== Data for review

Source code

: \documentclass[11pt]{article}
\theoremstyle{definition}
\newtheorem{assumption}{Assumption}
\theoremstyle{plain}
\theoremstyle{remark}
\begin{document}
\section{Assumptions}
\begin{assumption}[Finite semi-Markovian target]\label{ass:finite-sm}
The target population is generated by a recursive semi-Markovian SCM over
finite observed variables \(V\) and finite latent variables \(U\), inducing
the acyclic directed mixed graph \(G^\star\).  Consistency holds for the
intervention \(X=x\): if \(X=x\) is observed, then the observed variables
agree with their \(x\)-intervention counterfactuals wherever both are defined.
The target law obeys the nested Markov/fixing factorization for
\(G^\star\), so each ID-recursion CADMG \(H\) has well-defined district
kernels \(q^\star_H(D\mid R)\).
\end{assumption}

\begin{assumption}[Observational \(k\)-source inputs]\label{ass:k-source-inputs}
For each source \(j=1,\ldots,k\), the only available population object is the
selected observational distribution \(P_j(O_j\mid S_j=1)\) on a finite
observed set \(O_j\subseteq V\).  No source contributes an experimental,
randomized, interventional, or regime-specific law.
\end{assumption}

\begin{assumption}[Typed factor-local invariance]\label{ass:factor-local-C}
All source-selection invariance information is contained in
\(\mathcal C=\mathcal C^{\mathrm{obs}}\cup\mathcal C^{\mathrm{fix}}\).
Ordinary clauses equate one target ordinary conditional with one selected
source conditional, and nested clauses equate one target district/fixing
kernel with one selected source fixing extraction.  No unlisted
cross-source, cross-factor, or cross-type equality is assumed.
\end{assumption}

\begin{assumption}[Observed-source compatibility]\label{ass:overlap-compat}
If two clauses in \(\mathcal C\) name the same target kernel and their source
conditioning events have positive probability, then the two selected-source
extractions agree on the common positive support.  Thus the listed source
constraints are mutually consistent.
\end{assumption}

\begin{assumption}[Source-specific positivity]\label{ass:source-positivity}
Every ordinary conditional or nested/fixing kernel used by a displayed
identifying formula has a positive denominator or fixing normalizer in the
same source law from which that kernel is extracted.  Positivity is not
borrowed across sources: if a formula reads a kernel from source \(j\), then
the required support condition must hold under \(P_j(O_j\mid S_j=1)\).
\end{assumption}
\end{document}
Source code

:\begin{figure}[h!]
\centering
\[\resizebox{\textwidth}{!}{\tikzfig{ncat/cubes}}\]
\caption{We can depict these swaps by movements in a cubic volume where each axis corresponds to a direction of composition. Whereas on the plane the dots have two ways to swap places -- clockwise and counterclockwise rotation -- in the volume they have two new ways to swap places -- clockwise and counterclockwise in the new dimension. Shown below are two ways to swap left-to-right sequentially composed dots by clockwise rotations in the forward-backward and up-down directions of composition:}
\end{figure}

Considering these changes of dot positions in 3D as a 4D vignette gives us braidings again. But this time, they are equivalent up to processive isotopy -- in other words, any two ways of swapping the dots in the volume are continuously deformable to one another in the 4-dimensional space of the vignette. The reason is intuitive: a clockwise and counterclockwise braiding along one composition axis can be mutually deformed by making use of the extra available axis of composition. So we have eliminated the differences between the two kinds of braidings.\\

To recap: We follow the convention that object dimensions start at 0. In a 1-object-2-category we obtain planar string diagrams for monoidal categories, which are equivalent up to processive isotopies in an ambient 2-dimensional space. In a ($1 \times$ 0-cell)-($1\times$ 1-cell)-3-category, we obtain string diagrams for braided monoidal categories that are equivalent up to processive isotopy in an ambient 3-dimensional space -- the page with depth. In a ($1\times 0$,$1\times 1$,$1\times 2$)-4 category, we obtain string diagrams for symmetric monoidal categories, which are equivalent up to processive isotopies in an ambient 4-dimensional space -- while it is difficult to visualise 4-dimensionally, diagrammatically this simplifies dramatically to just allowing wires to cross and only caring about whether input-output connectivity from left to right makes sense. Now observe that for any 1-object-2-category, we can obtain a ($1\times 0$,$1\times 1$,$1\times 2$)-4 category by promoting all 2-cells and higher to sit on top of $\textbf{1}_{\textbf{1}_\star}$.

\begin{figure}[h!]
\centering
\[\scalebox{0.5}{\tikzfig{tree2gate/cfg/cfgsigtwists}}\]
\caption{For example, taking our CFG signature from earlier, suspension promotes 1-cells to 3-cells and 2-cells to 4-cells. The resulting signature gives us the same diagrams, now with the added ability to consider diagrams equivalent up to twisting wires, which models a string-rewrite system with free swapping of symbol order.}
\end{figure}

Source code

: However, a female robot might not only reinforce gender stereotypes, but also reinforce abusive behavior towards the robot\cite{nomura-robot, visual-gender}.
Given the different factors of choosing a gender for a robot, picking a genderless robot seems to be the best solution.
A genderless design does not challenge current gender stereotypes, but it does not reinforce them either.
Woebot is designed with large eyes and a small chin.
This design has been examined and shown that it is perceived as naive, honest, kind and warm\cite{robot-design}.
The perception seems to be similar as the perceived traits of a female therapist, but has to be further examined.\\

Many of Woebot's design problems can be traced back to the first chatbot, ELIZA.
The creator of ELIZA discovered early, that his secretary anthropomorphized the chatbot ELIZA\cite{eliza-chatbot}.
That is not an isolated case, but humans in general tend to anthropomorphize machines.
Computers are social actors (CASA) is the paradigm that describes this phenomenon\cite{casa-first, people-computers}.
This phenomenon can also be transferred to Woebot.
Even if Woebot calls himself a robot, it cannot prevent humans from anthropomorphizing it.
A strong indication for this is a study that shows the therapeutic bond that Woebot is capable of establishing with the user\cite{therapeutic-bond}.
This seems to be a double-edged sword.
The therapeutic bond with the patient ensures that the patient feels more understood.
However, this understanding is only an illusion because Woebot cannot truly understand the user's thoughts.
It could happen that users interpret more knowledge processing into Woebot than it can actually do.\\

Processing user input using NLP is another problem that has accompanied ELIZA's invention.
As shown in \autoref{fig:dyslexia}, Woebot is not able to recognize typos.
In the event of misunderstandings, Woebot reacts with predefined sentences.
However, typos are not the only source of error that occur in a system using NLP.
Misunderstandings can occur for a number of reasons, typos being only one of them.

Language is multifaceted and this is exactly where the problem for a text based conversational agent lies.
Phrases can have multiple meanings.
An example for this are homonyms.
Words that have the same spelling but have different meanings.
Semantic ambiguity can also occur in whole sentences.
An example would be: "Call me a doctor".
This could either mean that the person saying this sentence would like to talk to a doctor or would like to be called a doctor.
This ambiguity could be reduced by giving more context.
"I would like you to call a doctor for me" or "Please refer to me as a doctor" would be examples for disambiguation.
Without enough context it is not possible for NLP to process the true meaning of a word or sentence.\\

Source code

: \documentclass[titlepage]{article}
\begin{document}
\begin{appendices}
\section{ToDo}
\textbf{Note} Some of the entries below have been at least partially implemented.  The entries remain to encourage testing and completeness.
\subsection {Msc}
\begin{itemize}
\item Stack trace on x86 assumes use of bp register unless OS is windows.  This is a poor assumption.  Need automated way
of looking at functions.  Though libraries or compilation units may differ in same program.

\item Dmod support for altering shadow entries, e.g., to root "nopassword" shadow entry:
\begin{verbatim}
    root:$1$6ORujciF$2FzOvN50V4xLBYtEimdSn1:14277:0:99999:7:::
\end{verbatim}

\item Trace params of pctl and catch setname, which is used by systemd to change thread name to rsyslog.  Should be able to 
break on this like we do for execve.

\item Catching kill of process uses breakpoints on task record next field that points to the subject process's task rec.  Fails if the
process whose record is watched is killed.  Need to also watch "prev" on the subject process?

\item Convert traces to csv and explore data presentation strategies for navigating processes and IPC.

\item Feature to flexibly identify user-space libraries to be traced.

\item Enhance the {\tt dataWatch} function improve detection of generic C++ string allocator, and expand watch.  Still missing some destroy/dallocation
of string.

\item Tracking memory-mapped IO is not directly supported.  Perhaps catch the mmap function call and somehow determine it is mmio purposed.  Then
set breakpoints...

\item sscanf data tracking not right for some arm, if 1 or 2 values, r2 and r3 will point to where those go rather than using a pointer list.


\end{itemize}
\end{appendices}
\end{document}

====

• **The problem**:
In the records, locate each line holding the string "mutually" and copy it.

• **Reply to the task**:
constraints are mutually consistent.
Considering these changes of dot positions in 3D as a 4D vignette gives us braidings again. But this time, they are equivalent up to processive isotopy -- in other words, any two ways of swapping the dots in the volume are continuously deformable to one another in the 4-dimensional space of the vignette. The reason is intuitive: a clockwise and counterclockwise braiding along one composition axis can be mutually deformed by making use of the extra available axis of composition. So we have eliminated the differences between the two kinds of braidings.\\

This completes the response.